I Informational transparency constitutes one of the fundamental pillars of the conduct rules governing the provision of investment services. In recent years, a growing sophistication of financial instruments offered to retail clients has been observed, such that, in response to the demand for higher returns, access to increasingly complex instruments is being facilitated. Cases of inappropriate marketing of financial instruments occurring in our market have highlighted deficiencies in retail clients' understanding of the nature and risks of financial instruments when making investment decisions.
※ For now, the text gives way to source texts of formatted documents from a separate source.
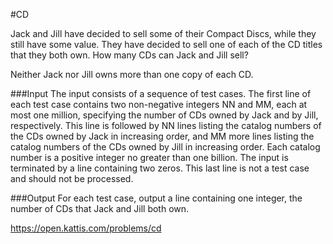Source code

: #CD

Jack and Jill have decided to sell some of their Compact Discs, while they still have some value. They have decided to sell one of each of the CD titles that they both own. How many CDs can Jack and Jill sell?

Neither Jack nor Jill owns more than one copy of each CD.

###Input
The input consists of a sequence of test cases. The first line of each test case contains two non-negative integers NN and MM, each at most one million, specifying the number of CDs owned by Jack and by Jill, respectively. This line is followed by NN lines listing the catalog numbers of the CDs owned by Jack in increasing order, and MM more lines listing the catalog numbers of the CDs owned by Jill in increasing order. Each catalog number is a positive integer no greater than one billion. The input is terminated by a line containing two zeros. This last line is not a test case and should not be processed.

###Output
For each test case, output a line containing one integer, the number of CDs that Jack and Jill both own.

https://open.kattis.com/problems/cd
Therefore, it is necessary to reinforce the informed consent of retail clients when they purchase investment products, especially when these are particularly complex. It must be taken into account that current regulations allow retail clients to acquire any type of product, no matter how complex or risky, even when the marketing entity considers that the product is not suitable for its client and has warned them accordingly.

While the growing sophistication of financial instruments, and the increasingly frequent access by retail clients to them, would suggest that for particularly complex products, such retail clients should have investment advice from a professional (who, before recommending the purchase of the product, should assess the client's financial situation and investment objectives, as well as their knowledge and experience), it is also compatible with the current regulatory framework for entities to offer them to unadvised retail clients.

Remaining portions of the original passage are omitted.